REQUIRED WORK: Each line of the listing where the string "iconic" appears is to be identified and copied.

INFORMATION SUPPLIED:

----------

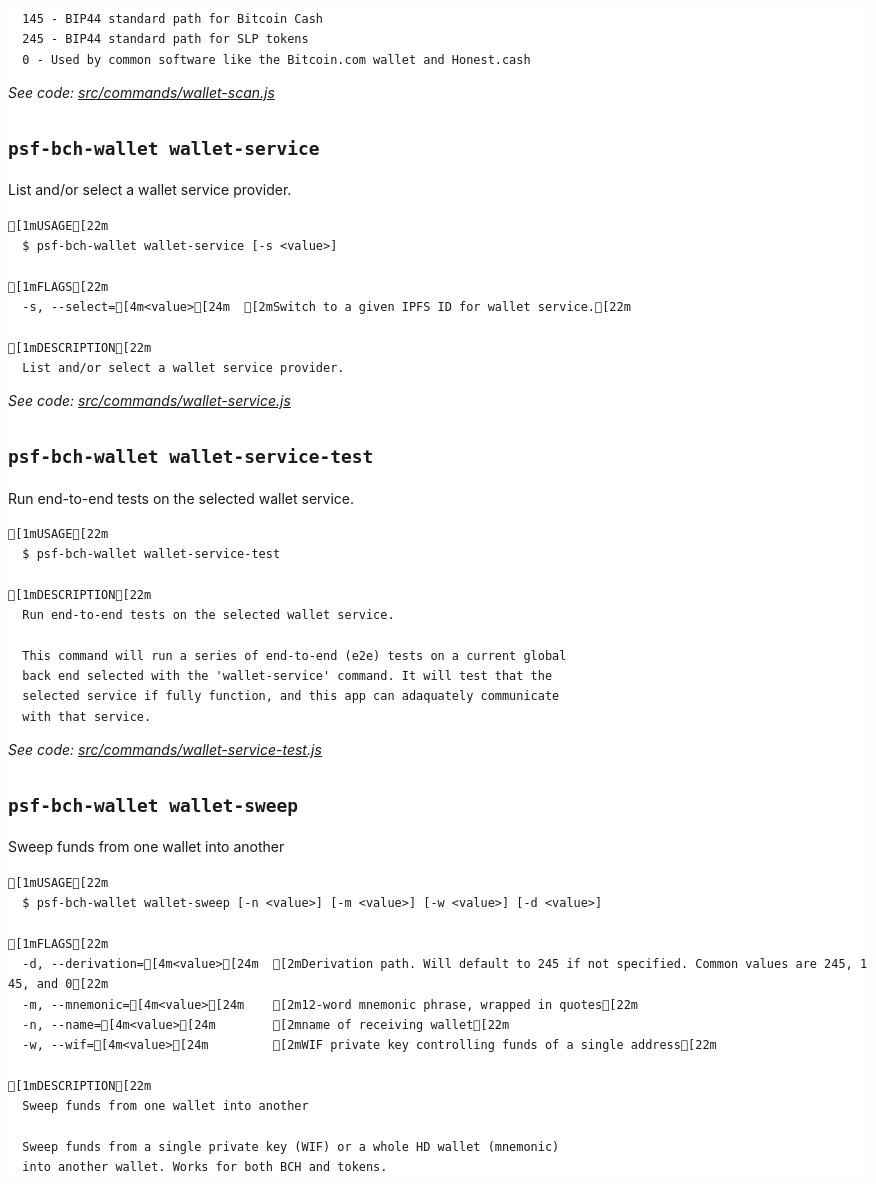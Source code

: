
 ```
  145 - BIP44 standard path for Bitcoin Cash
  245 - BIP44 standard path for SLP tokens
  0 - Used by common software like the Bitcoin.com wallet and Honest.cash
```

_See code: [src/commands/wallet-scan.js](https://github.com/Permissionless-Software-Foundation/psf-bch-wallet/blob/vv2.14.2/src/commands/wallet-scan.js)_

## `psf-bch-wallet wallet-service`

List and/or select a wallet service provider.

```
[1mUSAGE[22m
  $ psf-bch-wallet wallet-service [-s <value>]

[1mFLAGS[22m
  -s, --select=[4m<value>[24m  [2mSwitch to a given IPFS ID for wallet service.[22m

[1mDESCRIPTION[22m
  List and/or select a wallet service provider.
```

_See code: [src/commands/wallet-service.js](https://github.com/Permissionless-Software-Foundation/psf-bch-wallet/blob/vv2.14.2/src/commands/wallet-service.js)_

## `psf-bch-wallet wallet-service-test`

Run end-to-end tests on the selected wallet service.

```
[1mUSAGE[22m
  $ psf-bch-wallet wallet-service-test

[1mDESCRIPTION[22m
  Run end-to-end tests on the selected wallet service.

  This command will run a series of end-to-end (e2e) tests on a current global
  back end selected with the 'wallet-service' command. It will test that the
  selected service if fully function, and this app can adaquately communicate
  with that service.
```

_See code: [src/commands/wallet-service-test.js](https://github.com/Permissionless-Software-Foundation/psf-bch-wallet/blob/vv2.14.2/src/commands/wallet-service-test.js)_

## `psf-bch-wallet wallet-sweep`

Sweep funds from one wallet into another

```
[1mUSAGE[22m
  $ psf-bch-wallet wallet-sweep [-n <value>] [-m <value>] [-w <value>] [-d <value>]

[1mFLAGS[22m
  -d, --derivation=[4m<value>[24m  [2mDerivation path. Will default to 245 if not specified. Common values are 245, 145, and 0[22m
  -m, --mnemonic=[4m<value>[24m    [2m12-word mnemonic phrase, wrapped in quotes[22m
  -n, --name=[4m<value>[24m        [2mname of receiving wallet[22m
  -w, --wif=[4m<value>[24m         [2mWIF private key controlling funds of a single address[22m

[1mDESCRIPTION[22m
  Sweep funds from one wallet into another

  Sweep funds from a single private key (WIF) or a whole HD wallet (mnemonic)
  into another wallet. Works for both BCH and tokens.
```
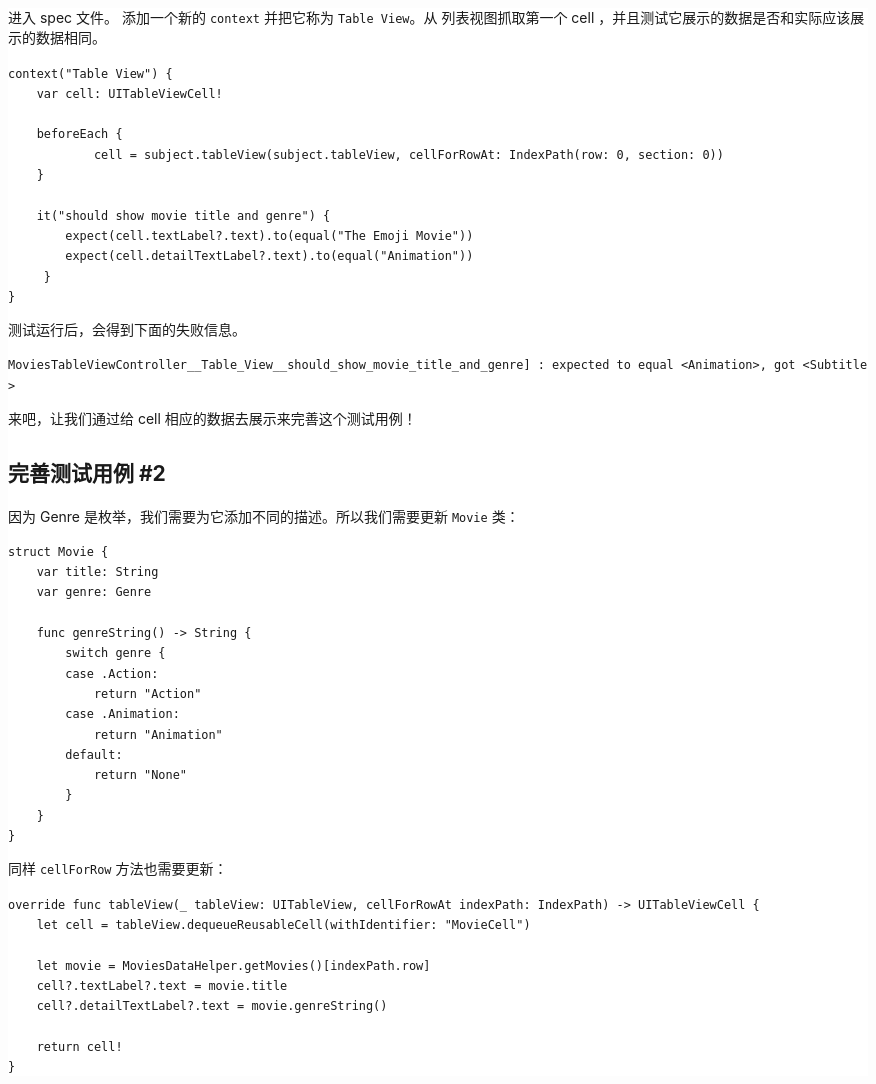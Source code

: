 进入 spec 文件。 添加一个新的 `context` 并把它称为 `Table View`。从 列表视图抓取第一个 cell ，并且测试它展示的数据是否和实际应该展示的数据相同。

```
context("Table View") {
    var cell: UITableViewCell!
    
    beforeEach {
            cell = subject.tableView(subject.tableView, cellForRowAt: IndexPath(row: 0, section: 0))
    }
        
    it("should show movie title and genre") {
        expect(cell.textLabel?.text).to(equal("The Emoji Movie"))
        expect(cell.detailTextLabel?.text).to(equal("Animation"))
     }
}
```

测试运行后，会得到下面的失败信息。

```
MoviesTableViewController__Table_View__should_show_movie_title_and_genre] : expected to equal <Animation>, got <Subtitle>
```

来吧，让我们通过给 cell 相应的数据去展示来完善这个测试用例！

## 完善测试用例 #2

因为 Genre 是枚举，我们需要为它添加不同的描述。所以我们需要更新 `Movie` 类：

```
struct Movie {
    var title: String
    var genre: Genre
    
    func genreString() -> String {
        switch genre {
        case .Action:
            return "Action"
        case .Animation:
            return "Animation"
        default:
            return "None"
        }
    }
}
```

同样 `cellForRow` 方法也需要更新：

```
override func tableView(_ tableView: UITableView, cellForRowAt indexPath: IndexPath) -> UITableViewCell {
    let cell = tableView.dequeueReusableCell(withIdentifier: "MovieCell")
    
    let movie = MoviesDataHelper.getMovies()[indexPath.row]
    cell?.textLabel?.text = movie.title
    cell?.detailTextLabel?.text = movie.genreString()
    
    return cell!
}
```
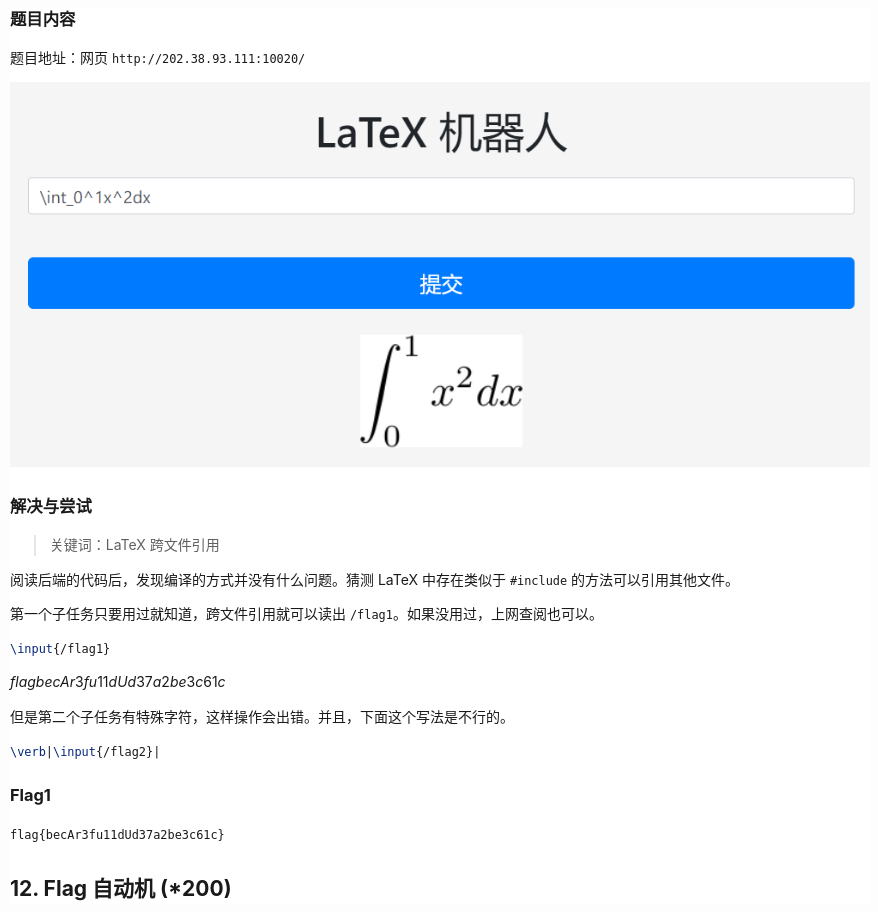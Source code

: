 
### 题目内容

题目地址：网页 `http://202.38.93.111:10020/`

![](./LaTeXBot/bot.png)

### 解决与尝试

> 关键词：LaTeX 跨文件引用

阅读后端的代码后，发现编译的方式并没有什么问题。猜测 LaTeX 中存在类似于 `#include` 的方法可以引用其他文件。

第一个子任务只要用过就知道，跨文件引用就可以读出 `/flag1`。如果没用过，上网查阅也可以。

```tex
\input{/flag1}
```

$flag{becAr3fu11dUd37a2be3c61c}$



但是第二个子任务有特殊字符，这样操作会出错。并且，下面这个写法是不行的。

```tex
\verb|\input{/flag2}|
```

### Flag1

```plain
flag{becAr3fu11dUd37a2be3c61c}
```

## 12. Flag 自动机 (*200)
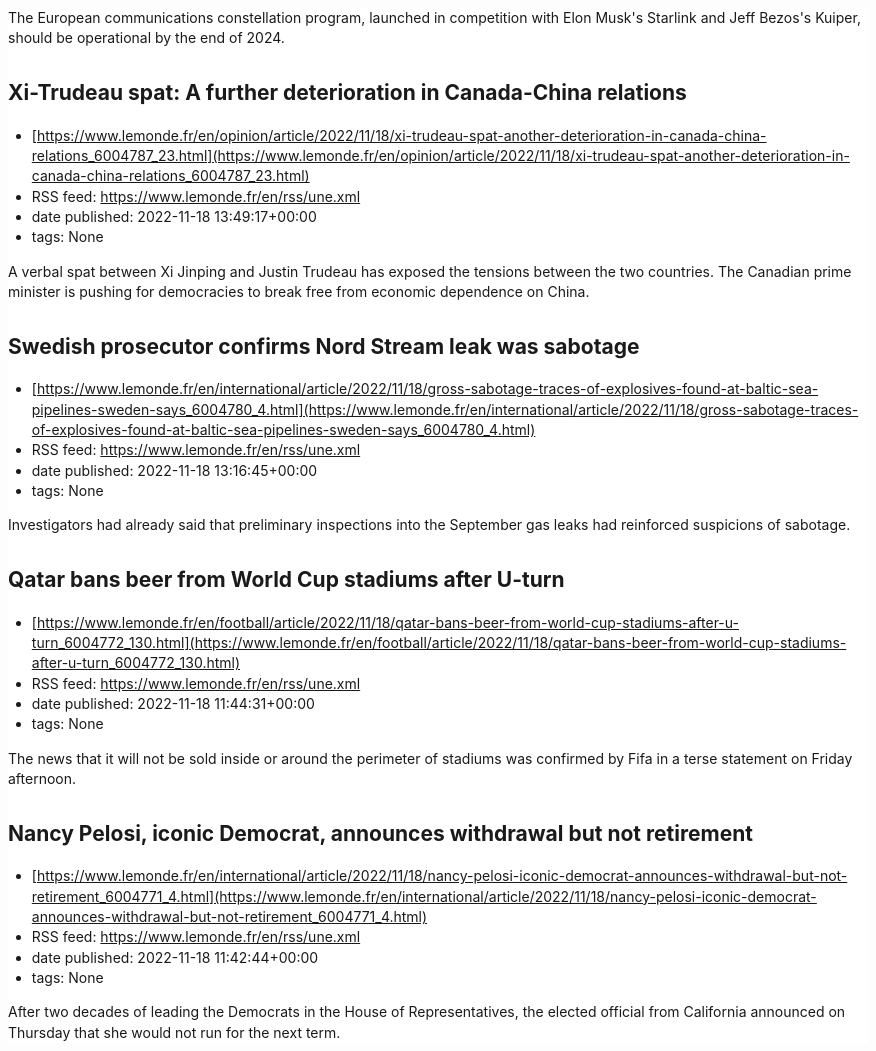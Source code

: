 The European communications constellation program, launched in competition with Elon Musk's Starlink and Jeff Bezos's Kuiper, should be operational by the end of 2024.

## Xi-Trudeau spat: A further deterioration in Canada-China relations
 - [https://www.lemonde.fr/en/opinion/article/2022/11/18/xi-trudeau-spat-another-deterioration-in-canada-china-relations_6004787_23.html](https://www.lemonde.fr/en/opinion/article/2022/11/18/xi-trudeau-spat-another-deterioration-in-canada-china-relations_6004787_23.html)
 - RSS feed: https://www.lemonde.fr/en/rss/une.xml
 - date published: 2022-11-18 13:49:17+00:00
 - tags: None

A verbal spat between Xi Jinping and Justin Trudeau has exposed the tensions between the two countries. The Canadian prime minister is pushing for democracies to break free from economic dependence on China.

## Swedish prosecutor confirms Nord Stream leak was sabotage
 - [https://www.lemonde.fr/en/international/article/2022/11/18/gross-sabotage-traces-of-explosives-found-at-baltic-sea-pipelines-sweden-says_6004780_4.html](https://www.lemonde.fr/en/international/article/2022/11/18/gross-sabotage-traces-of-explosives-found-at-baltic-sea-pipelines-sweden-says_6004780_4.html)
 - RSS feed: https://www.lemonde.fr/en/rss/une.xml
 - date published: 2022-11-18 13:16:45+00:00
 - tags: None

Investigators had already said that preliminary inspections into the September gas leaks had reinforced suspicions of sabotage.

## Qatar bans beer from World Cup stadiums after U-turn
 - [https://www.lemonde.fr/en/football/article/2022/11/18/qatar-bans-beer-from-world-cup-stadiums-after-u-turn_6004772_130.html](https://www.lemonde.fr/en/football/article/2022/11/18/qatar-bans-beer-from-world-cup-stadiums-after-u-turn_6004772_130.html)
 - RSS feed: https://www.lemonde.fr/en/rss/une.xml
 - date published: 2022-11-18 11:44:31+00:00
 - tags: None

The news that it will not be sold inside or around the perimeter of stadiums was confirmed by Fifa in a terse statement on Friday afternoon.

## Nancy Pelosi, iconic Democrat, announces withdrawal but not retirement
 - [https://www.lemonde.fr/en/international/article/2022/11/18/nancy-pelosi-iconic-democrat-announces-withdrawal-but-not-retirement_6004771_4.html](https://www.lemonde.fr/en/international/article/2022/11/18/nancy-pelosi-iconic-democrat-announces-withdrawal-but-not-retirement_6004771_4.html)
 - RSS feed: https://www.lemonde.fr/en/rss/une.xml
 - date published: 2022-11-18 11:42:44+00:00
 - tags: None

After two decades of leading the Democrats in the House of Representatives, the elected official from California announced on Thursday that she would not run for the next term.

----------

REPLY TO THE TASK:
## Nancy Pelosi, iconic Democrat, announces withdrawal but not retirement
 - [https://www.lemonde.fr/en/international/article/2022/11/18/nancy-pelosi-iconic-democrat-announces-withdrawal-but-not-retirement_6004771_4.html](https://www.lemonde.fr/en/international/article/2022/11/18/nancy-pelosi-iconic-democrat-announces-withdrawal-but-not-retirement_6004771_4.html)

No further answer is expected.